• **Task requirements**
Please output the records below in full, exactly as given, but without the images.
BEGIN Given entries
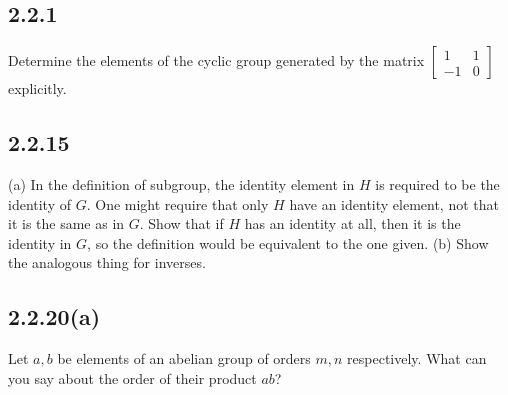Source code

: \documentclass[12pt]{article}
\theoremstyle{definition}
\begin{document}
\subsection*{2.2.1}
Determine the elements of the cyclic group generated by the matrix \(\left[\begin{smallmatrix}
   1 & 1\\
   -1 & 0
\end{smallmatrix}\right]\) explicitly.
\subsection*{2.2.15}
(a) In the definition of subgroup, the identity element in \(H\) is required to be the identity of \(G\).
One might require that only \(H\) have an identity element, not that it is the same as in \(G\).
Show that if \(H\) has an identity at all, then it is the identity in \(G\), so the definition would be
equivalent to the one given.
(b) Show the analogous thing for inverses.
\subsection*{2.2.20(a)}
Let \(a, b\) be elements of an abelian group of orders \(m, n\) respectively. What can you say about the order
of their product \(ab\)?
\end{document}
END Given entries
• **Solution for this problem**
Source code

: \documentclass[12pt]{article}
\theoremstyle{definition}
\begin{document}
\subsection*{2.2.1}
Determine the elements of the cyclic group generated by the matrix \(\left[\begin{smallmatrix}
   1 & 1\\
   -1 & 0
\end{smallmatrix}\right]\) explicitly.
\subsection*{2.2.15}
(a) In the definition of subgroup, the identity element in \(H\) is required to be the identity of \(G\).
One might require that only \(H\) have an identity element, not that it is the same as in \(G\).
Show that if \(H\) has an identity at all, then it is the identity in \(G\), so the definition would be
equivalent to the one given.
(b) Show the analogous thing for inverses.
\subsection*{2.2.20(a)}
Let \(a, b\) be elements of an abelian group of orders \(m, n\) respectively. What can you say about the order
of their product \(ab\)?
\end{document}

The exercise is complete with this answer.